En la última carrera de San Jorge, Michieletto logró superar otro percance, cuando el domingo, a segundos de salir a la pista (durante la vuelta de formación) para correr en la serie la presión de aceite del motor descendió abruptamente, y se dañó considerablemente, obligando a un reemplazo de último momento y que le impidió tomar parte de la prueba. "Allí tuvimos que cambiar el motor y fue una lástima porque el que teníamos habia andado muy bien, pero se rompió y no nos dejó ni dar la segunda vuelta previa", manifestó el representante patagónico.
Partiendo desde el último lugar de la final, el Lancer de Michieletto fue avanzando vuelta tras vuelta, en una carrera difícil debido a las condiciones de pista, ya que se disputó la competencia con lluvia, situación que no afectó el andar de la unidad japonesa, permitiéndole al santacruceño doblegar a sus rivales sin más complicaciones, llegando hasta el 22° puesto. "En la final largamos desde el fondo (41º) y pudimos hacer algo como para terminar bien adelante, pero no pudimos sumar puntos y quedamos ahora a la espera de la próxima", indicó.
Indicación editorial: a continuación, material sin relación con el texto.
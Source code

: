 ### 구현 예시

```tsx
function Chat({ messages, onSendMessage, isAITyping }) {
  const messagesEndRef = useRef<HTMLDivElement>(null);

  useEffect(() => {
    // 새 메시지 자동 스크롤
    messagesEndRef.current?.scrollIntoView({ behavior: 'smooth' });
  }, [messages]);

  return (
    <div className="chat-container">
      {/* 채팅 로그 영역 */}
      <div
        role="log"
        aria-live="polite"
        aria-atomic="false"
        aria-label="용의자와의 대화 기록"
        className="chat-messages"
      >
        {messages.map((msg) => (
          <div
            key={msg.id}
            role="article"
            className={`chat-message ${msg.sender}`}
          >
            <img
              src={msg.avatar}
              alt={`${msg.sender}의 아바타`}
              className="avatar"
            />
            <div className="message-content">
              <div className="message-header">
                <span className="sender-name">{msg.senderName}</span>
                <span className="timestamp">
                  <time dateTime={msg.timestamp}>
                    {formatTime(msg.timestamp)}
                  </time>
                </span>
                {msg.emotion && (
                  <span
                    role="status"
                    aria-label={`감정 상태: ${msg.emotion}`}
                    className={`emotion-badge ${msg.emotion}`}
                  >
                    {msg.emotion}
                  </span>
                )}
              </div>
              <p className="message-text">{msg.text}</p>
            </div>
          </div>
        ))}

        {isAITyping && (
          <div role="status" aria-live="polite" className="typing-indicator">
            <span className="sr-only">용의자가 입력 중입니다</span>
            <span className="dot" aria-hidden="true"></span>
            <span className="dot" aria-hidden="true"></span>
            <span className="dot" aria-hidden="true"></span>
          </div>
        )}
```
La próxima será en Paraná (15 de julio), y ahí espera por contar con la fortuna de llegar entre los puestos puntuables. "Es de esperar que en Paraná no tengamos tantos problemas porque en ésta se rompió un motor en La Plata el martes y otro en San Jorge el domingo, por lo que Esteban (Pou) esta trabajando a todo ritmo para buscar las causas y evitar estos problemas", reflexionó Michieletto.